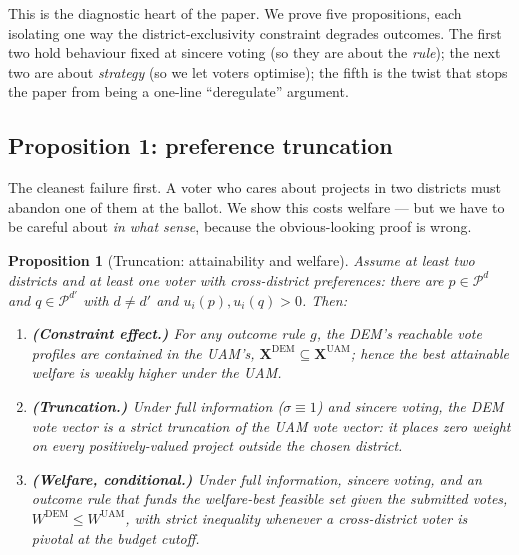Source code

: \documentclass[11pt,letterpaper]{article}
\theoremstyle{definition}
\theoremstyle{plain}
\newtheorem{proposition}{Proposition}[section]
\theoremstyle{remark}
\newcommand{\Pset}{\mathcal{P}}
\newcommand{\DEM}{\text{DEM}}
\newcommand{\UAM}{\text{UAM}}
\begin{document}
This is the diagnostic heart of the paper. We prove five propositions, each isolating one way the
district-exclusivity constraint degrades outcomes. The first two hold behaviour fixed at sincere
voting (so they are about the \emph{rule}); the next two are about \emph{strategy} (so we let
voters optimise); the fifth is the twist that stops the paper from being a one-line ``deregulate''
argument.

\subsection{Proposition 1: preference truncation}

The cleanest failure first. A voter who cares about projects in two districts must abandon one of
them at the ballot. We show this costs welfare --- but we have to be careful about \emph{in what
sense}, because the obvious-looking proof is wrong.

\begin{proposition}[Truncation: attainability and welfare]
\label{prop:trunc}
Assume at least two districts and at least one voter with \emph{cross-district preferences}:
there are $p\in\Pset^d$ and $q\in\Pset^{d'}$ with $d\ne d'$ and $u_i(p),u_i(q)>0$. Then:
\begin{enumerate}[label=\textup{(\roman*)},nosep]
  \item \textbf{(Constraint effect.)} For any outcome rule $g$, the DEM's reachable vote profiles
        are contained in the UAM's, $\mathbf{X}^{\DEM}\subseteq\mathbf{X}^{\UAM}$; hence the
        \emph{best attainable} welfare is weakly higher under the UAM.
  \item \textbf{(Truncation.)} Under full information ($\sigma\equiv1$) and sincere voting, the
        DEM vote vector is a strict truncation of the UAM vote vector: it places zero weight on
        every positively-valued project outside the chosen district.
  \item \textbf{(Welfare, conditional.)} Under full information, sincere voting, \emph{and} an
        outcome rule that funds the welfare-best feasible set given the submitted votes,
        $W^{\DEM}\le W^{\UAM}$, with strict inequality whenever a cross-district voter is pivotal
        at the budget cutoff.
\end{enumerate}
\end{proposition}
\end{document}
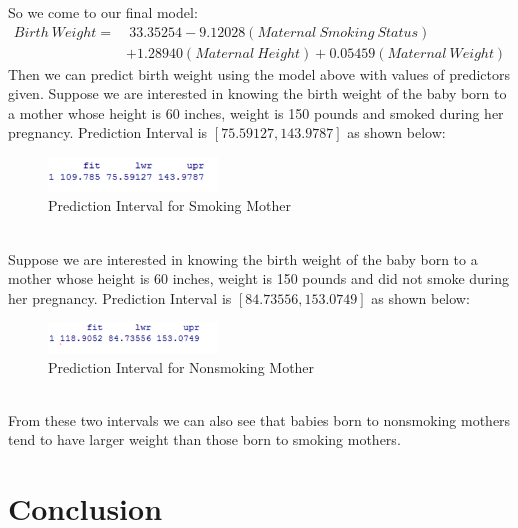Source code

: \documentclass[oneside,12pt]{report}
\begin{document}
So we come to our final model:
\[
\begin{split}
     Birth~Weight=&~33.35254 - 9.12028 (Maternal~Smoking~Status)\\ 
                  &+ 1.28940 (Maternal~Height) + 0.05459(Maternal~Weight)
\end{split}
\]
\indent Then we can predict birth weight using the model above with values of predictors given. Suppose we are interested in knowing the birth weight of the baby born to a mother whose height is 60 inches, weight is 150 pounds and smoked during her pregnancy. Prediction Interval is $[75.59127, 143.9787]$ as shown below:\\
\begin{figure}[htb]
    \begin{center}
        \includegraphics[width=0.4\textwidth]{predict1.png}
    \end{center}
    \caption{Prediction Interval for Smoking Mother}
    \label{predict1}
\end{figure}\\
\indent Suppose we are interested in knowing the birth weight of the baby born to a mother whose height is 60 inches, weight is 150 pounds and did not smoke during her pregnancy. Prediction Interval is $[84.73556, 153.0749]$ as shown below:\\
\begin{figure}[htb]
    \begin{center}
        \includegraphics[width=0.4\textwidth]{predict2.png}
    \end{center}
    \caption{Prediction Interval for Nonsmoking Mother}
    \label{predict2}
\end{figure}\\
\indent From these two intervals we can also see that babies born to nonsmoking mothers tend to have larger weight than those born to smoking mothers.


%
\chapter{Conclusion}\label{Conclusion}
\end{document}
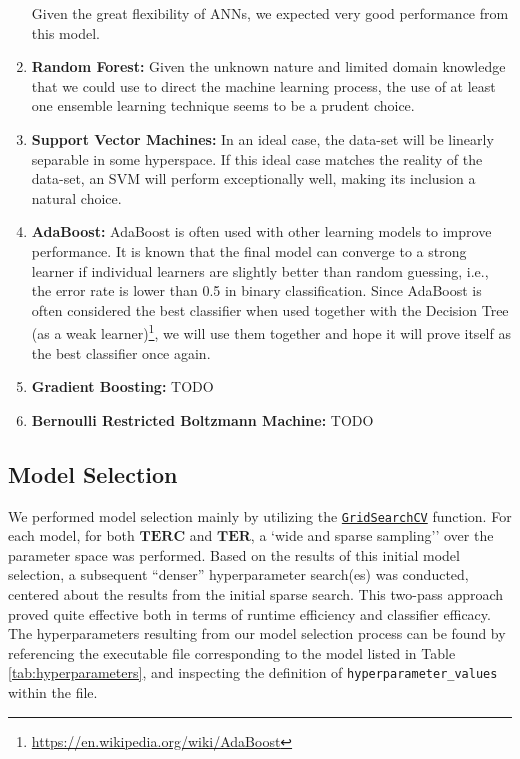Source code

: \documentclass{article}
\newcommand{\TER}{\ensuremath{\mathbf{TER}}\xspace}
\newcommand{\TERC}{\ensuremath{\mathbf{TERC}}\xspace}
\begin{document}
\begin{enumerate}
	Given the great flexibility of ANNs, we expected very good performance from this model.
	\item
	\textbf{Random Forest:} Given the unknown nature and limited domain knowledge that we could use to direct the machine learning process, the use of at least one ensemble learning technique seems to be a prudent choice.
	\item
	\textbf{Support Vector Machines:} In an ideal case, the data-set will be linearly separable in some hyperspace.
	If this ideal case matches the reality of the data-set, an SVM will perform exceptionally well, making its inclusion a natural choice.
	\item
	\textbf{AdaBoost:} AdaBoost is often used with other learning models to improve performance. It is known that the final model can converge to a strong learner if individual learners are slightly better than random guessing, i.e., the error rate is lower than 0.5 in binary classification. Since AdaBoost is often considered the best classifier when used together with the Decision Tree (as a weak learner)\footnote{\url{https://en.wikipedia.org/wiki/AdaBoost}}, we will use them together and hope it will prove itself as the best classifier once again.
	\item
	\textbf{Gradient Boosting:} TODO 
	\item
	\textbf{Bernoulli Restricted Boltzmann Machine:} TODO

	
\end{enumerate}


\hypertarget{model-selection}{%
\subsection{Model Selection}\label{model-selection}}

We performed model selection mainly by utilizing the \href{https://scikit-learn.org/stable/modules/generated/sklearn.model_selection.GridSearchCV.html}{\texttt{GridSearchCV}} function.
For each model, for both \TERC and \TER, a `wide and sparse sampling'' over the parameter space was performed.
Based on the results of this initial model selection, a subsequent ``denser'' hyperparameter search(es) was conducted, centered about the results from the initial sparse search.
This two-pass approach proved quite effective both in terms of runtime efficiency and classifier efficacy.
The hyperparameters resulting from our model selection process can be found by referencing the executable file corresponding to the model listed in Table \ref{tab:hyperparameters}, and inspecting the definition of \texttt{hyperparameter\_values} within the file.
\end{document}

## What is needed
Copy out the data above to the letter, and keep every picture out of it.

## Answer for the task
Source code

: \documentclass[11pt,letterpaper]{article}
\theoremstyle{definition}
\theoremstyle{plain}
\newtheorem{proposition}{Proposition}[section]
\theoremstyle{remark}
\newcommand{\Pset}{\mathcal{P}}
\newcommand{\DEM}{\text{DEM}}
\newcommand{\UAM}{\text{UAM}}
\begin{document}
This is the diagnostic heart of the paper. We prove five propositions, each isolating one way the
district-exclusivity constraint degrades outcomes. The first two hold behaviour fixed at sincere
voting (so they are about the \emph{rule}); the next two are about \emph{strategy} (so we let
voters optimise); the fifth is the twist that stops the paper from being a one-line ``deregulate''
argument.

\subsection{Proposition 1: preference truncation}

The cleanest failure first. A voter who cares about projects in two districts must abandon one of
them at the ballot. We show this costs welfare --- but we have to be careful about \emph{in what
sense}, because the obvious-looking proof is wrong.

\begin{proposition}[Truncation: attainability and welfare]
\label{prop:trunc}
Assume at least two districts and at least one voter with \emph{cross-district preferences}:
there are $p\in\Pset^d$ and $q\in\Pset^{d'}$ with $d\ne d'$ and $u_i(p),u_i(q)>0$. Then:
\begin{enumerate}[label=\textup{(\roman*)},nosep]
  \item \textbf{(Constraint effect.)} For any outcome rule $g$, the DEM's reachable vote profiles
        are contained in the UAM's, $\mathbf{X}^{\DEM}\subseteq\mathbf{X}^{\UAM}$; hence the
        \emph{best attainable} welfare is weakly higher under the UAM.
  \item \textbf{(Truncation.)} Under full information ($\sigma\equiv1$) and sincere voting, the
        DEM vote vector is a strict truncation of the UAM vote vector: it places zero weight on
        every positively-valued project outside the chosen district.
  \item \textbf{(Welfare, conditional.)} Under full information, sincere voting, \emph{and} an
        outcome rule that funds the welfare-best feasible set given the submitted votes,
        $W^{\DEM}\le W^{\UAM}$, with strict inequality whenever a cross-district voter is pivotal
        at the budget cutoff.
\end{enumerate}
\end{proposition}
\end{document}
Source code

: \documentclass[oneside,12pt]{report}
\begin{document}
So we come to our final model:
\[
\begin{split}
     Birth~Weight=&~33.35254 - 9.12028 (Maternal~Smoking~Status)\\ 
                  &+ 1.28940 (Maternal~Height) + 0.05459(Maternal~Weight)
\end{split}
\]
\indent Then we can predict birth weight using the model above with values of predictors given. Suppose we are interested in knowing the birth weight of the baby born to a mother whose height is 60 inches, weight is 150 pounds and smoked during her pregnancy. Prediction Interval is $[75.59127, 143.9787]$ as shown below:\\
\begin{figure}[htb]
    \begin{center}
        \includegraphics[width=0.4\textwidth]{predict1.png}
    \end{center}
    \caption{Prediction Interval for Smoking Mother}
    \label{predict1}
\end{figure}\\
\indent Suppose we are interested in knowing the birth weight of the baby born to a mother whose height is 60 inches, weight is 150 pounds and did not smoke during her pregnancy. Prediction Interval is $[84.73556, 153.0749]$ as shown below:\\
\begin{figure}[htb]
    \begin{center}
        \includegraphics[width=0.4\textwidth]{predict2.png}
    \end{center}
    \caption{Prediction Interval for Nonsmoking Mother}
    \label{predict2}
\end{figure}\\
\indent From these two intervals we can also see that babies born to nonsmoking mothers tend to have larger weight than those born to smoking mothers.


%
\chapter{Conclusion}\label{Conclusion}
\end{document}
Source code

: \documentclass{article}
\newcommand{\TER}{\ensuremath{\mathbf{TER}}\xspace}
\newcommand{\TERC}{\ensuremath{\mathbf{TERC}}\xspace}
\begin{document}
\begin{enumerate}
	Given the great flexibility of ANNs, we expected very good performance from this model.
	\item
	\textbf{Random Forest:} Given the unknown nature and limited domain knowledge that we could use to direct the machine learning process, the use of at least one ensemble learning technique seems to be a prudent choice.
	\item
	\textbf{Support Vector Machines:} In an ideal case, the data-set will be linearly separable in some hyperspace.
	If this ideal case matches the reality of the data-set, an SVM will perform exceptionally well, making its inclusion a natural choice.
	\item
	\textbf{AdaBoost:} AdaBoost is often used with other learning models to improve performance. It is known that the final model can converge to a strong learner if individual learners are slightly better than random guessing, i.e., the error rate is lower than 0.5 in binary classification. Since AdaBoost is often considered the best classifier when used together with the Decision Tree (as a weak learner)\footnote{\url{https://en.wikipedia.org/wiki/AdaBoost}}, we will use them together and hope it will prove itself as the best classifier once again.
	\item
	\textbf{Gradient Boosting:} TODO 
	\item
	\textbf{Bernoulli Restricted Boltzmann Machine:} TODO

	
\end{enumerate}


\hypertarget{model-selection}{%
\subsection{Model Selection}\label{model-selection}}

We performed model selection mainly by utilizing the \href{https://scikit-learn.org/stable/modules/generated/sklearn.model_selection.GridSearchCV.html}{\texttt{GridSearchCV}} function.
For each model, for both \TERC and \TER, a `wide and sparse sampling'' over the parameter space was performed.
Based on the results of this initial model selection, a subsequent ``denser'' hyperparameter search(es) was conducted, centered about the results from the initial sparse search.
This two-pass approach proved quite effective both in terms of runtime efficiency and classifier efficacy.
The hyperparameters resulting from our model selection process can be found by referencing the executable file corresponding to the model listed in Table \ref{tab:hyperparameters}, and inspecting the definition of \texttt{hyperparameter\_values} within the file.
\end{document}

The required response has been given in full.